Options traders face many of the same best-execution challenges as equities traders, such as trying to simultaneously access more than a dozen exchanges, each with different rules, without sacrificing liquidity. They even have to track a greater number of potentially market-moving factors.
“In equities, you can see the security you are trading moving, whereas options prices can move because of equity trading, because volatility’s moving [and] because other options around them are moving. There are a lot more moving pieces in options,” said Kevin Kernan, director of product development for Wolverine Execution Services.
The challenge of managing all these moving parts was one of the issues that prompted Wolverine to develop Best-X Options, an arrival price algorithm designed to intelligently determine the best-execution opportunities for options orders and seek out price improvement, while maintaining high order fill rates. The trading algorithm is based in part on Wolverine’s Best-X for equities algorithm, which was launched in 2012.
“Best-X Options is a similar brainchild to Best-X for equities, in that market fragmentation and the fee structures in exchanges get so overwhelming that it’s difficult for any trader to keep track of it all and figure out where to route orders. It’s really almost impossible without the right technology and expertise,” Kernan told Traders.
With Best-X Options, Wolverine set out to maximize the opportunity for price improvement, while also taking care not to sacrifice the high fill rates Best-X has achieved in equities markets. The challenge was accommodating the key differences between trading in the options market and the equity market. For one, algorithms are use much more widely in the equity market.
“It’s pretty common in the equity world to take a large order and hand it over to an algorithm and just let that algorithm go and work the order,” Kernan said. “That’s far less common in options. In fact, I think it’s [almost] unheard of.”
Because options traders tend to be driven to fill their orders faster, Best-X Options is more aggressive on timing than the similar equities algorithm. “We are going to try to get that order filled faster than we would under Best-X for equities because that’s the expectation that people have,” Kernan explained.
According to Kernan, those time expectations may shift, as options traders become more accustomed to trading via algorithms and the ways they can achieve both high fill rates and price improvements over time.
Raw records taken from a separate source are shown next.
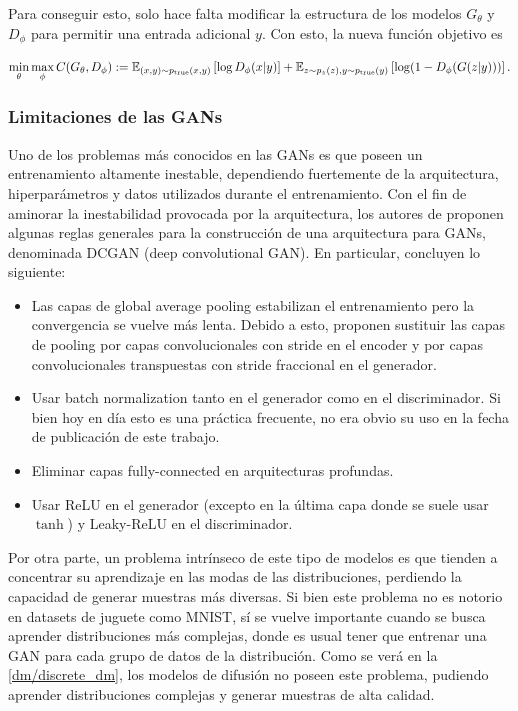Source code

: Para conseguir esto, solo hace falta modificar la estructura de los modelos $G_\theta$ y $D_\phi$ para permitir una entrada adicional $y$. Con esto, la nueva función objetivo es

\begin{equation*}
	\min_\theta\max_\phi C(G_\theta, D_\phi) := \mathbb{E}_{(x,y)\sim p_{\operatorname{true}}(x,y)}\left[\log D_\phi(x|y)\right] + \mathbb{E}_{z\sim p_z(z),y\sim p_{\operatorname{true}}(y)}\left[\log (1-D_\phi(G(z|y)))\right].
\end{equation*}

\subsubsection{Limitaciones de las GANs}

Uno de los problemas más conocidos en las GANs es que poseen un entrenamiento altamente inestable, dependiendo fuertemente de la arquitectura, hiperparámetros y datos utilizados durante el entrenamiento. Con el fin de aminorar la inestabilidad provocada por la arquitectura, los autores de \cite{radford2016unsupervised} proponen algunas reglas generales para la construcción de una arquitectura para GANs, denominada DCGAN (deep convolutional GAN). En particular, concluyen lo siguiente:

\begin{itemize}
	\item Las capas de global average pooling estabilizan el entrenamiento pero la convergencia se vuelve más lenta. Debido a esto, proponen sustituir las capas de pooling por capas convolucionales con stride en el encoder y por capas convolucionales transpuestas con stride fraccional en el generador.
	\item Usar batch normalization \cite{ioffe2015batch} tanto en el generador como en el discriminador. Si bien hoy en día esto es una práctica frecuente, no era obvio su uso en la fecha de publicación de este trabajo.
	\item Eliminar capas fully-connected en arquitecturas profundas.
	\item Usar ReLU en el generador (excepto en la última capa donde se suele usar $\tanh$) y Leaky-ReLU en el discriminador.
\end{itemize}

Por otra parte, un problema intrínseco de este tipo de modelos es que tienden a concentrar su aprendizaje en las modas de las distribuciones, perdiendo la capacidad de generar muestras más diversas. Si bien este problema no es notorio en datasets de juguete como MNIST, sí se vuelve importante cuando se busca aprender distribuciones más complejas, donde es usual tener que entrenar una GAN para cada grupo de datos de la distribución. Como se verá en la \autoref{dm/discrete_dm}, los modelos de difusión no poseen este problema, pudiendo aprender distribuciones complejas y generar muestras de alta calidad.

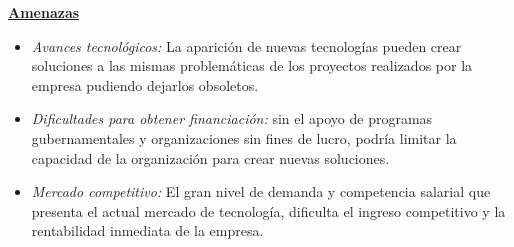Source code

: \documentclass[a4paper,12pt]{article}
\begin{document}
    \textbf{\underline{Amenazas}}
    \begin{itemize}
        \item[] \textit{Avances tecnológicos:} La aparición de nuevas tecnologías pueden crear soluciones a las mismas problemáticas de los proyectos realizados por la empresa pudiendo dejarlos obsoletos.
        \item[] \textit{Dificultades para obtener financiación:} sin el apoyo de programas gubernamentales y organizaciones sin fines de lucro, podría limitar la capacidad de la organización para crear nuevas soluciones.
        \item[] \textit{Mercado competitivo:} El gran nivel de demanda y competencia salarial que presenta el actual mercado de tecnología, dificulta el ingreso competitivo y la rentabilidad inmediata de la empresa.
    \end{itemize}
\end{document}
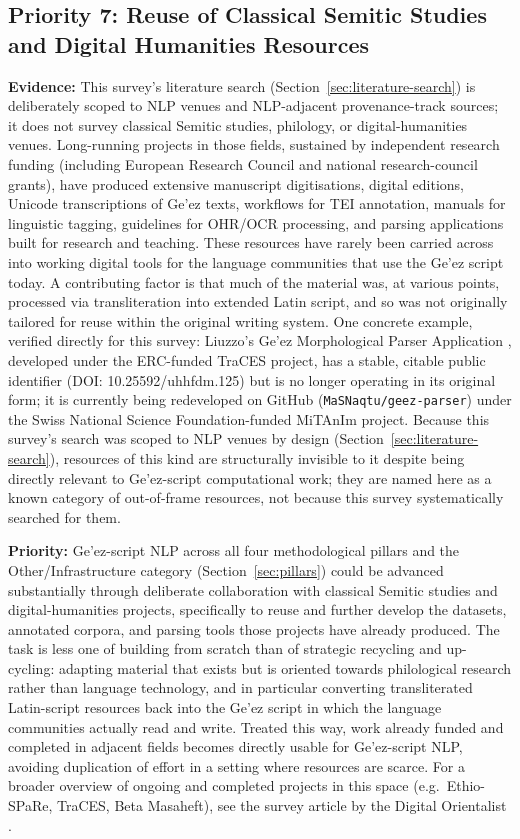 \documentclass[sn-mathphys-num]{sn-jnl}
\theoremstyle{thmstyleone}
\theoremstyle{thmstyletwo}
\theoremstyle{thmstylethree}
\begin{document}
\subsection{Priority 7: Reuse of Classical Semitic Studies and Digital Humanities Resources}

\textbf{Evidence:} This survey's literature search (Section~\ref{sec:literature-search}) is deliberately scoped to NLP venues and NLP-adjacent provenance-track sources; it does not survey classical Semitic studies, philology, or digital-humanities venues. Long-running projects in those fields, sustained by independent research funding (including European Research Council and national research-council grants), have produced extensive manuscript digitisations, digital editions, Unicode transcriptions of Ge'ez texts, workflows for TEI annotation, manuals for linguistic tagging, guidelines for OHR/OCR processing, and parsing applications built for research and teaching. These resources have rarely been carried across into working digital tools for the language communities that use the Ge'ez script today. A contributing factor is that much of the material was, at various points, processed via transliteration into extended Latin script, and so was not originally tailored for reuse within the original writing system. One concrete example, verified directly for this survey: Liuzzo's Ge'ez Morphological Parser Application \citep{liuzzo_geez_2019}, developed under the ERC-funded TraCES project, has a stable, citable public identifier (DOI: 10.25592/uhhfdm.125) but is no longer operating in its original form; it is currently being redeveloped on GitHub (\texttt{MaSNaqtu/geez-parser}) under the Swiss National Science Foundation-funded MiTAnIm project. Because this survey's search was scoped to NLP venues by design (Section~\ref{sec:literature-search}), resources of this kind are structurally invisible to it despite being directly relevant to Ge'ez-script computational work; they are named here as a known category of out-of-frame resources, not because this survey systematically searched for them.

\textbf{Priority:} Ge'ez-script NLP across all four methodological pillars and the Other/Infrastructure category (Section~\ref{sec:pillars}) could be advanced substantially through deliberate collaboration with classical Semitic studies and digital-humanities projects, specifically to reuse and further develop the datasets, annotated corpora, and parsing tools those projects have already produced. The task is less one of building from scratch than of strategic recycling and up-cycling: adapting material that exists but is oriented towards philological research rather than language technology, and in particular converting transliterated Latin-script resources back into the Ge'ez script in which the language communities actually read and write. Treated this way, work already funded and completed in adjacent fields becomes directly usable for Ge'ez-script NLP, avoiding duplication of effort in a setting where resources are scarce. For a broader overview of ongoing and completed projects in this space (e.g.\ Ethio-SPaRe, TraCES, Beta Masaheft), see the survey article by the Digital Orientalist \citep{digitalorientalist2026}.
\end{document}
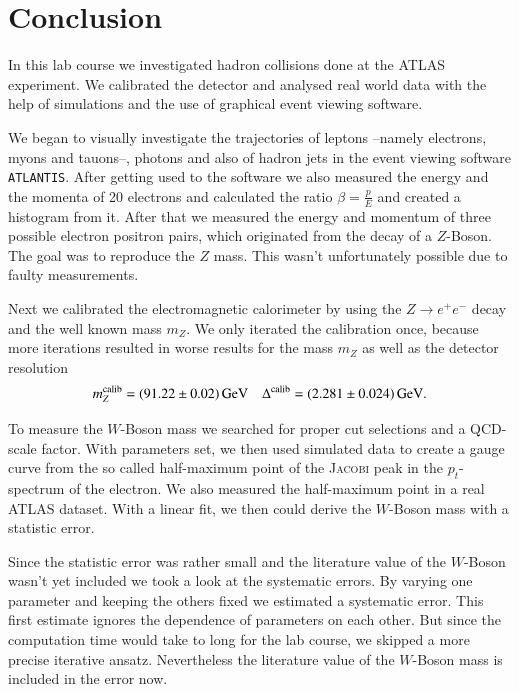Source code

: \documentclass[11pt,a4paper,notitlepage]{scrartcl}
\begin{document}
\newpage

\section{Conclusion}
In this lab course we investigated hadron collisions done at the ATLAS experiment. We calibrated the detector and analysed real world data with the help of simulations and the use of graphical event viewing software.

We began to visually investigate the trajectories of leptons --namely electrons, myons and tauons--, photons and also of hadron jets in the event viewing software \texttt{ATLANTIS}. After getting used to the software we also measured the energy and the momenta of 20 electrons and calculated the ratio $\beta=\frac{p}{E}$ and created a histogram from it. 
After that we measured the energy and momentum of three possible electron positron pairs, which originated from the decay of a $Z$-Boson. The goal was to reproduce the $Z$ mass. This wasn't unfortunately possible due to faulty measurements.

Next we calibrated the electromagnetic calorimeter by using the $Z\to e^+e^-$ decay and the well known mass $m_Z$. We only iterated the calibration once, because more iterations resulted in worse results for the mass $m_Z$ as well as the detector resolution
\begin{align*}
	m_Z^{\text{calib}}=\SI{91.22\pm0.02}{\giga\eV} && \Delta^\text{calib}=\SI{2.281\pm0.024}{\giga\eV}.
\end{align*}

To measure the $W$-Boson mass we searched for proper cut selections and a QCD-scale factor. With parameters set, we then used simulated data to create a gauge curve from the so called half-maximum point of the \textsc{Jacobi} peak in the $p_t$-spectrum of the electron. We also measured the half-maximum point in a real ATLAS dataset. With a linear fit, we then could derive the $W$-Boson mass with a statistic error.

Since the statistic error was rather small and the literature value of the $W$-Boson wasn't yet included we took a look at the systematic errors. By varying one parameter and keeping the others fixed we estimated a systematic error. This first estimate ignores the dependence of parameters on each other. But since the computation time would take to long for the lab course, we skipped a more precise iterative ansatz. Nevertheless the literature value of the $W$-Boson mass is included in the error now.
\end{document}

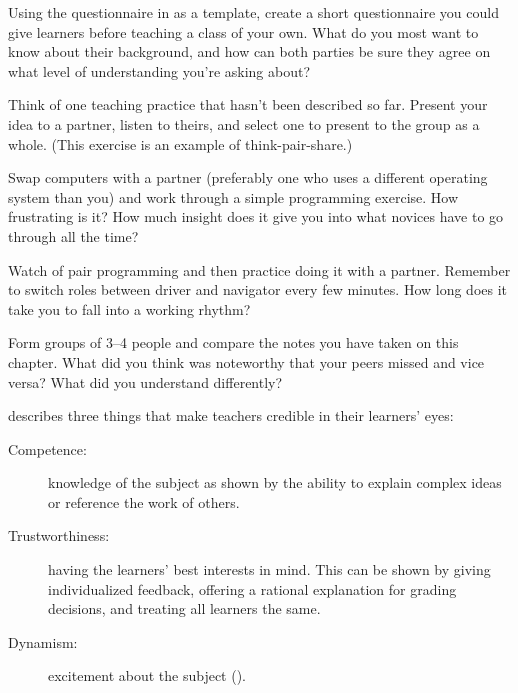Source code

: 

Using the questionnaire in  as a template,
create a short questionnaire you could give learners before teaching a class of your own.
What do you most want to know about their background,
and how can both parties be sure they agree on what level of understanding you're asking about?


Think of one teaching practice that hasn't been described so far.
Present your idea to a partner,
listen to theirs,
and select one to present to the group as a whole.
(This exercise is an example of think-pair-share.)


Swap computers with a partner
(preferably one who uses a different operating system than you)
and work through a simple programming exercise.
How frustrating is it?
How much insight does it give you into what novices have to go through all the time?


Watch  of pair programming
and then practice doing it with a partner.
Remember to switch roles between driver and navigator every few minutes.
How long does it take you to fall into a working rhythm?


Form groups of 3--4 people
and compare the notes you have taken on this chapter.
What did you think was noteworthy that your peers missed and vice versa?
What did you understand differently?


\cite{Fink2013} describes three things
that make teachers credible in their learners' eyes:

\begin{description}

\item[Competence:]
  knowledge of the subject
  as shown by the ability to explain complex ideas
  or reference the work of others.

\item[Trustworthiness:]
  having the learners' best interests in mind.
  This can be shown by giving individualized feedback,
  offering a rational explanation for grading decisions,
  and treating all learners the same.

\item[Dynamism:]
  excitement about the subject ().

\end{description}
For example, if you are looking to buy 10 options and there are 100 on the offer, as long as you are tracking the 100 options on the offer, you don’t need to lift the offer right away.
“You can either lean on that big offer or work something in between, as long as you are monitoring that 100 so that if it starts to trade, you can get the 10 out before the whole thing disappears,” he said.
Best-X Options uses its knowledge of exchange rules to balance issues such as good execution versus minimizing fees. For example, posting an offer on the highest rebate exchange may seem to have cost advantages, but an exchange with high rebates may charge high fees to the counterparty to the trade, making it an expensive exchange for a counterparty looking to draw liquidity. As a result, high rebates could effectively reduce the likelihood of an execution.
“What we are trying to do is never be on either side of those extremes,” Kernan said. “Hopefully we can post some on a higher rebate exchange, some in the middle and some in a lower rebate exchange.”
As an independent broker-dealer, most of Wolverine’s algorithms were initially developed for its own traders, and tested through the firm’s proprietary trading. Wolverine traders experienced price improvement along with good fill rates using the algorithm. Fill rates are a priority, so the algorithm would be tweaked if any slippage in fill rates were to occur.
While acknowledging that algorithms are a newer tool in the options market, Kernan said Wolverine sees opportunity for Best-X Options to deliver significant advantages. It is currently available for U.S. equity, index and ETF options, but will likely become available for options on futures as well.
“We wanted to be there early, to make sure we had a good product in place for when people get more accustomed to using algorithms in the options space, which we anticipate they will,” Kernan said. “I think the fragmentation and complexity of the fee structures and the exchange micro-structure make it an environment that should be more accepting of algorithms.
“In general, what happens in the equities space flows into the options space. It’s just a matter of time.”